Analysis of Children's Health Insurance Patterns: Findings from the SIPP. How Much Churning Is There among Uninsured Children and Medicaid Participants?

05/12/1999

"Churning" in a population consists of exits and re-entries by the same group of people over a relatively short period, whereas "turnover" more literally involves exits and entries by different people. The frequency of churning and turnover among uninsured children and Medicaid participants influences the magnitude of the task of insuring the uninsured and the efficiency with which it may be possible to do so. For example, churning in the Medicaid population has come to be viewed as a serious problem by Medicaid managed care organizations.

As we noted, 12 million children started nearly 19 million new spells without insurance between October 1992 and September 1994. In other words, more than one-third of the new spells that began during this two-year period were the second or third spells of children who had become uninsured earlier in the period. In each year alone, 20 to 23 percent of the new spells were additional spells of children becoming uninsured for at least the second time in the year. The magnitude of this churning among the uninsured raises questions that must be addressed if we are to make significant progress in permanently reducing the number of uninsured children. Why do so many children regain coverage only to lose it again within a year or two? What are the roles of public and private sources of insurance in accounting for this phenomenon?

If we look at who is uninsured from one year to the next, we find less turnover than we might imagine, given the sizable numbers of children entering and leaving the uninsured population each month. While 800,000 children regained insurance coverage each month over the study period, only to be replaced by another 800,000 who lost coverage, and while 12 million different children became uninsured over the two-year period, we find that 62 percent of the 9.5 million children who were uninsured in October 1992 were still uninsured in September 1993, and 52 percent were still uninsured a year later. In other words, after two years, only about half of the uninsured children or between four and five million had been replaced by children who became uninsured during the intervening period. Some of the children who were still uninsured had undoubtedly remained uninsured continuously over the two-year period, but the estimates of churning suggest that children who gained insurance coverage and then lost it again may account for a significant proportion of the children who were uninsured at both the beginning and end of the period.

While the turnover in the population of uninsured children over one or two years may appear small, we would underscore two aspects of these findings:

  • The turnover is not small in terms of actual numbers of children. If the federal government and the states could immediately and permanently insure the estimated 11 million children who are currently uninsured, these findings suggest that a year later, an additional 4 to 5 million children would be uninsured.
  • The figures on year-to-year turnover hide the many children who go without insurance for some period during the intervening 12 months--losing but regaining coverage before the end of the year. Again, in the scenario that we described, with current estimates of the uninsured, more than 4 million additional children would go without insurance for some period during the year.

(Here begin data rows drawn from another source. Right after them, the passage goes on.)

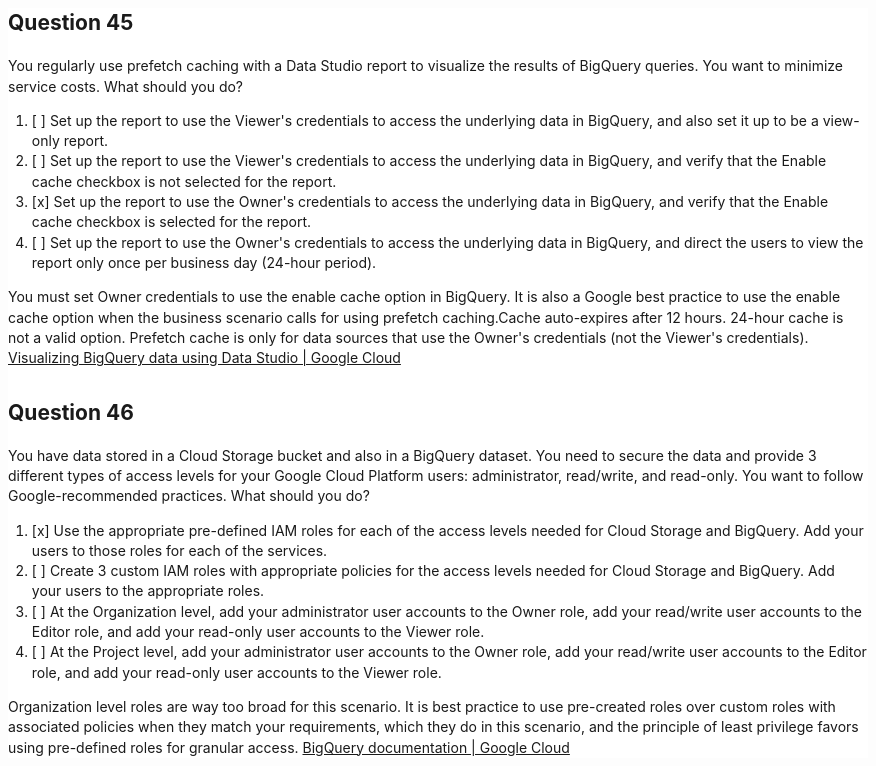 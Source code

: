## Question 45

You regularly use prefetch caching with a Data Studio report to visualize the results of BigQuery queries. You want to
minimize service costs. What should you do?

1. [ ] Set up the report to use the Viewer's credentials to access the underlying data in BigQuery, and also set it up
   to be a view-only report.
2. [ ] Set up the report to use the Viewer's credentials to access the underlying data in BigQuery, and verify that the
   Enable cache checkbox is not selected for the report.
3. [x] Set up the report to use the Owner's credentials to access the underlying data in BigQuery, and verify that the
   Enable cache checkbox is selected for the report.
4. [ ] Set up the report to use the Owner's credentials to access the underlying data in BigQuery, and direct the users
   to view the report only once per business day (24-hour period).

You must set Owner credentials to use the enable cache option in BigQuery. It is also a Google best practice to use the
enable cache option when the business scenario calls for using prefetch caching.Cache auto-expires after 12 hours.
24-hour cache is not a valid option. Prefetch cache is only for data sources that use the Owner's credentials (not the
Viewer's credentials).
[Visualizing BigQuery data using Data Studio | Google Cloud](https://cloud.google.com/bigquery/docs/visualize-data-studio)

## Question 46

You have data stored in a Cloud Storage bucket and also in a BigQuery dataset. You need to secure the data and provide 3
different types of access levels for your Google Cloud Platform users: administrator, read/write, and read-only. You
want to follow Google-recommended practices. What should you do?

1. [x] Use the appropriate pre-defined IAM roles for each of the access levels needed for Cloud Storage and BigQuery.
   Add your users to those roles for each of the services.
2. [ ] Create 3 custom IAM roles with appropriate policies for the access levels needed for Cloud Storage and BigQuery.
   Add your users to the appropriate roles.
3. [ ] At the Organization level, add your administrator user accounts to the Owner role, add your read/write user
   accounts to the Editor role, and add your read-only user accounts to the Viewer role.
4. [ ] At the Project level, add your administrator user accounts to the Owner role, add your read/write user accounts
   to the Editor role, and add your read-only user accounts to the Viewer role.

Organization level roles are way too broad for this scenario. It is best practice to use pre-created roles over custom
roles with associated policies when they match your requirements, which they do in this scenario, and the principle of
least privilege favors using pre-defined roles for granular access.
[BigQuery documentation | Google Cloud](https://cloud.google.com/bigquery/docs)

Relative to the number of new enrollments, the amount of churning in the Medicaid program is on a par with what we see among uninsured children. Specifically, 9.0 million children initiated the 13.4 million new spells of Medicaid participation in FY93 or FY94. That is, one-third of the new spells were second or third spells by children who had enrolled in Medicaid earlier in the period. Each year, about one in five new spells included children who were enrolling in Medicaid for at least the second time during the year.

Both in absolute number and as a proportion of the total caseload, however, new spells on Medicaid were less common than new spells without insurance. The 13.4 million new spells on Medicaid that started between October 1992 and September 1994 contrast with the 19 million new spells without insurance initiated over the same period. The month-to-month turnover in the Medicaid child population, at 4 percent of the caseload, was only half the monthly turnover in the uninsured. Further, 80 percent of the children who were enrolled in Medicaid in October 1992 were still enrolled in Medicaid in September 1993 and, a year later, 76 percent. Again, some portion of the children who were enrolled in Medicaid at the beginning and end of the period actually left the program and returned, but given the lower exit rates from Medicaid than from the uninsured, we would expect a larger share to have been continuously enrolled in Medicaid than the fraction of uninsured children who were continuously uninsured over the same period.

In sum, while churning has attracted interest in studies of the Medicaid population, we find more churning and substantially more turnover among uninsured children than among children enrolled in Medicaid. However, we must recognize that changes in the Medicaid caseload that are developing post-welfare reform could begin to alter the Medicaid dynamics as well.